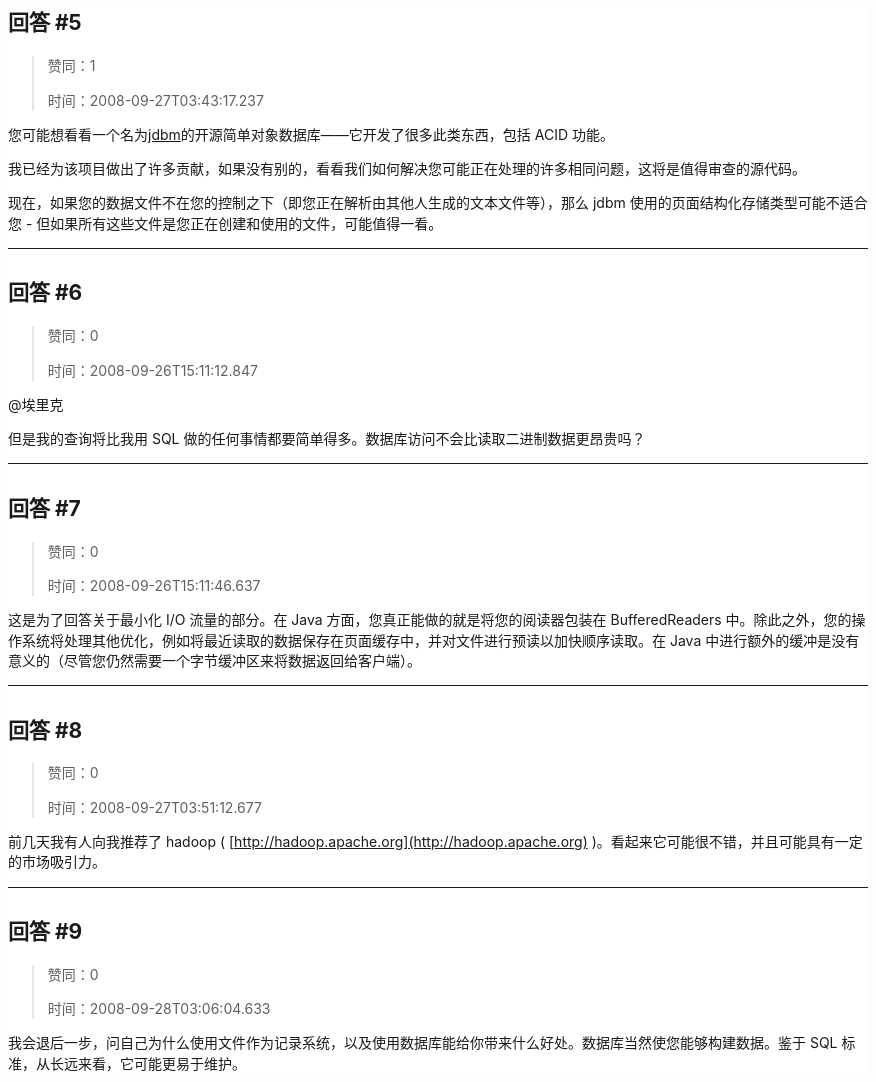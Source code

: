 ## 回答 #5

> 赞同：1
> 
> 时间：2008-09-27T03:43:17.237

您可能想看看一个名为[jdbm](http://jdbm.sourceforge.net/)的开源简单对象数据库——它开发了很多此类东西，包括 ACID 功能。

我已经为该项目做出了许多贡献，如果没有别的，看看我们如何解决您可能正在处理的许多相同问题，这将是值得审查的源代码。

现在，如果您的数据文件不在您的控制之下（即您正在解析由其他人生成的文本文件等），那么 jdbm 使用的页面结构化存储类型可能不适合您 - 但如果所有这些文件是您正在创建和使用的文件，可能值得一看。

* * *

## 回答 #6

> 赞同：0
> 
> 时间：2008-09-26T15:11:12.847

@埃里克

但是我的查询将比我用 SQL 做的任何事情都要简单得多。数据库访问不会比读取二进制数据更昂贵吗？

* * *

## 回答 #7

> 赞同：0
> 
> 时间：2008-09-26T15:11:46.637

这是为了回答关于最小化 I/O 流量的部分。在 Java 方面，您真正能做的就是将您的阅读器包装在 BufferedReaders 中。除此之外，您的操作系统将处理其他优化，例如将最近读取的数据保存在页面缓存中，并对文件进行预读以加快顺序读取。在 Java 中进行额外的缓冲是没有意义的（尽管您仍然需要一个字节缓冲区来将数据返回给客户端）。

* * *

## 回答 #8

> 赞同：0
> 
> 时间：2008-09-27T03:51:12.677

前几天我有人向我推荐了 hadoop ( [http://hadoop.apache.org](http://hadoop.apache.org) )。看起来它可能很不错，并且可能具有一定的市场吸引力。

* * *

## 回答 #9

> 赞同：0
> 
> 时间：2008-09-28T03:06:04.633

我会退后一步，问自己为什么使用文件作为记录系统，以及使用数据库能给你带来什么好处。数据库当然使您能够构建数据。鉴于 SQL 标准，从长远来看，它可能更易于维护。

### WHAT YOU ARE ASKED TO DO
Wherever a line in the data above holds "jdbm", copy that line.

### EXERCISE RESULT
您可能想看看一个名为[jdbm](http://jdbm.sourceforge.net/)的开源简单对象数据库——它开发了很多此类东西，包括 ACID 功能。
现在，如果您的数据文件不在您的控制之下（即您正在解析由其他人生成的文本文件等），那么 jdbm 使用的页面结构化存储类型可能不适合您 - 但如果所有这些文件是您正在创建和使用的文件，可能值得一看。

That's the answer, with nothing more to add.